Cudahy Marine Corporal Helps Put WWII Bond Drive Over the Top

As 1944 came to a close, Sheboygan County was still short of its nearly $1.2-million goal for sales of Series E war bonds. The captains of industry in that fine Wisconsin county did what America has always done in times of crisis: they called in the U.S. Marines. Although in this case, a lone Marine from Cudahy handled his share of the duties.

In fall 1944, Marine Cpl. Earl J. Mulqueen Jr. was still recovering from the loss of his left leg in the Pacific theater when he was pressed into service promoting war bonds on the home front. The effort was one of the eight national war-bond drives between 1942 and 1945 that raised more than $190 billion. Investors purchased $25 bonds for $18.25. Bonds were redeemable after 10 years.
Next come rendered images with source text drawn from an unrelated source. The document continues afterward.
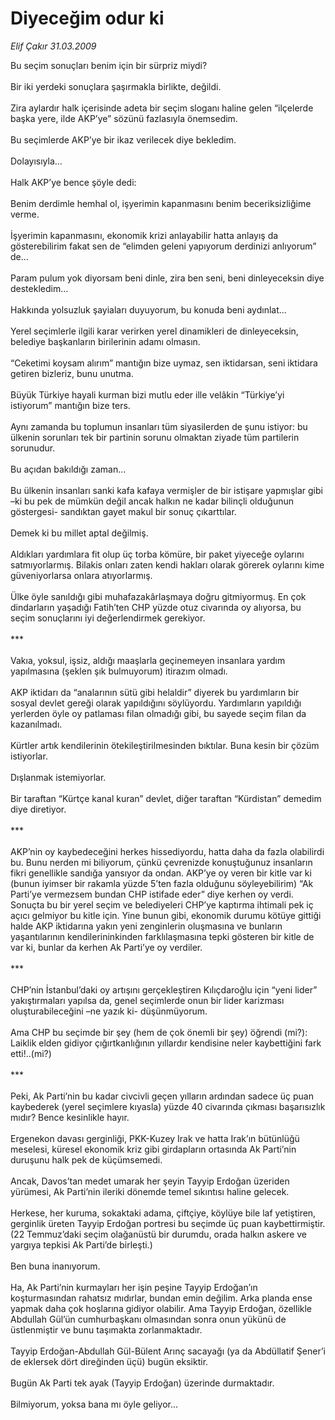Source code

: # Diyeceğim odur ki

*Elif Çakır 31.03.2009*

<div class="taraf_structure_2col_1zq">
<div class="margen_n">



 <p>Bu seçim sonuçları benim için bir sürpriz miydi? <br/><br/>Bir iki yerdeki sonuçlara şaşırmakla birlikte, değildi. <br/><br/>Zira aylardır halk içerisinde adeta bir seçim sloganı haline gelen “ilçelerde başka yere, ilde AKP’ye” sözünü fazlasıyla önemsedim. <br/><br/>Bu seçimlerde AKP’ye bir ikaz verilecek diye bekledim. <br/><br/>Dolayısıyla... <br/><br/>Halk AKP’ye bence şöyle dedi: <br/><br/>Benim derdimle hemhal ol, işyerimin kapanmasını benim beceriksizliğime verme. <br/><br/>İşyerimin kapanmasını, ekonomik krizi anlayabilir hatta anlayış da gösterebilirim fakat sen de “elimden geleni yapıyorum derdinizi anlıyorum” de... <br/><br/>Param pulum yok diyorsam beni dinle, zira ben seni, beni dinleyeceksin diye destekledim... <br/><br/>Hakkında yolsuzluk şayiaları duyuyorum, bu konuda beni aydınlat... <br/><br/>Yerel seçimlerle ilgili karar verirken yerel dinamikleri de dinleyeceksin, belediye başkanların birilerinin adamı olmasın. <br/><br/>“Ceketimi koysam alırım” mantığın bize uymaz, sen iktidarsan, seni iktidara getiren bizleriz, bunu unutma. <br/><br/>Büyük Türkiye hayali kurman bizi mutlu eder ille velâkin “Türkiye’yi istiyorum” mantığın bize ters. <br/><br/>Aynı zamanda bu toplumun insanları tüm siyasilerden de şunu istiyor: bu ülkenin sorunları tek bir partinin sorunu olmaktan ziyade tüm partilerin sorunudur. <br/><br/>Bu açıdan bakıldığı zaman... <br/><br/>Bu ülkenin insanları sanki kafa kafaya vermişler de bir istişare yapmışlar gibi –ki bu pek de mümkün değil ancak halkın ne kadar bilinçli olduğunun göstergesi- sandıktan gayet makul bir sonuç çıkarttılar. <br/><br/>Demek ki bu millet aptal değilmiş. <br/><br/>Aldıkları yardımlara fit olup üç torba kömüre, bir paket yiyeceğe oylarını satmıyorlarmış. Bilakis onları zaten kendi hakları olarak görerek oylarını kime güveniyorlarsa onlara atıyorlarmış. <br/><br/>Ülke öyle sanıldığı gibi muhafazakârlaşmaya doğru gitmiyormuş. En çok dindarların yaşadığı Fatih’ten CHP yüzde otuz civarında oy alıyorsa, bu seçim sonuçlarını iyi değerlendirmek gerekiyor. <br/><br/>*** <br/><br/>Vakıa, yoksul, işsiz, aldığı maaşlarla geçinemeyen insanlara yardım yapılmasına (şeklen şık bulmuyorum) itirazım olmadı. <br/><br/>AKP iktidarı da “analarının sütü gibi helaldir” diyerek bu yardımların bir sosyal devlet gereği olarak yapıldığını söylüyordu. Yardımların yapıldığı yerlerden öyle oy patlaması filan olmadığı gibi, bu sayede seçim filan da kazanılmadı. <br/><br/>Kürtler artık kendilerinin ötekileştirilmesinden bıktılar. Buna kesin bir çözüm istiyorlar.<br/><br/>Dışlanmak istemiyorlar. <br/><br/>Bir taraftan “Kürtçe kanal kuran” devlet, diğer taraftan “Kürdistan” demedim diye diretiyor. <br/><br/>*** <br/><br/>AKP’nin oy kaybedeceğini herkes hissediyordu, hatta daha da fazla olabilirdi bu. Bunu nerden mi biliyorum, çünkü çevrenizde konuştuğunuz insanların fikri genellikle sandığa yansıyor da ondan. AKP’ye oy veren bir kitle var ki (bunun iyimser bir rakamla yüzde 5’ten fazla olduğunu söyleyebilirim) “Ak Parti’ye vermezsem bundan CHP istifade eder” diye kerhen oy verdi. Sonuçta bu bir yerel seçim ve belediyeleri CHP’ye kaptırma ihtimali pek iç açıcı gelmiyor bu kitle için. Yine bunun gibi, ekonomik durumu kötüye gittiği halde AKP iktidarına yakın yeni zenginlerin oluşmasına ve bunların yaşantılarının kendilerininkinden farklılaşmasına tepki gösteren bir kitle de var ki, bunlar da kerhen Ak Parti’ye oy verdiler. <br/><br/>*** <br/><br/>CHP’nin İstanbul’daki oy artışını gerçekleştiren Kılıçdaroğlu için “yeni lider” yakıştırmaları yapılsa da, genel seçimlerde onun bir lider karizması oluşturabileceğini –ne yazık ki- düşünmüyorum. <br/><br/>Ama CHP bu seçimde bir şey (hem de çok önemli bir şey) öğrendi (mi?): Laiklik elden gidiyor çığırtkanlığının yıllardır kendisine neler kaybettiğini fark etti!..(mi?) <br/><br/>*** <br/><br/>Peki, Ak Parti’nin bu kadar civcivli geçen yılların ardından sadece üç puan kaybederek (yerel seçimlere kıyasla) yüzde 40 civarında çıkması başarısızlık mıdır? Bence kesinlikle hayır. <br/><br/>Ergenekon davası gerginliği, PKK-Kuzey Irak ve hatta Irak’ın bütünlüğü meselesi, küresel ekonomik kriz gibi girdapların ortasında Ak Parti’nin duruşunu halk pek de küçümsemedi. <br/><br/>Ancak, Davos’tan medet umarak her şeyin Tayyip Erdoğan üzeriden yürümesi, Ak Parti’nin ileriki dönemde temel sıkıntısı haline gelecek. <br/><br/>Herkese, her kuruma, sokaktaki adama, çiftçiye, köylüye bile laf yetiştiren, gerginlik üreten Tayyip Erdoğan portresi bu seçimde üç puan kaybettirmiştir. (22 Temmuz’daki seçim olağanüstü bir durumdu, orada halkın askere ve yargıya tepkisi Ak Parti’de birleşti.) <br/><br/>Ben buna inanıyorum. <br/><br/>Ha, Ak Parti’nin kurmayları her işin peşine Tayyip Erdoğan’ın koşturmasından rahatsız mıdırlar, bundan emin değilim. Arka planda ense yapmak daha çok hoşlarına gidiyor olabilir. Ama Tayyip Erdoğan, özellikle Abdullah Gül’ün cumhurbaşkanı olmasından sonra onun yükünü de üstlenmiştir ve bunu taşımakta zorlanmaktadır. <br/><br/>Tayyip Erdoğan-Abdullah Gül-Bülent Arınç sacayağı (ya da Abdüllatif Şener’i de eklersek dört direğinden üçü) bugün eksiktir. <br/><br/>Bugün Ak Parti tek ayak (Tayyip Erdoğan) üzerinde durmaktadır. <br/><br/>Bilmiyorum, yoksa bana mı öyle geliyor...</p>
<br/>
<br/>
<br/>



<br/>


<div id="taraf_not">
</div>

</div>


</div>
For the Sheboygan war bond tour, Mulqueen was paired with an Army man from Milwaukee who had been held in a Nazi POW camp. The boys made a whirlwind tour of Sheboygan to explain the importance of supporting the war effort. The county war bond committee placed a full-page advertisement in The Sheboygan Press featuring Mulqueen and Staff Sgt. Azzan C. McKagan, who was held captive for 14 months in Stalag 17B Braunau Gneikendorf near Krems, Austria. “You think you’re making ‘sacrifices’ when you buy an extra ‘E’ war bond?” the headline read. “Look at these two Wisconsin boys and say that!”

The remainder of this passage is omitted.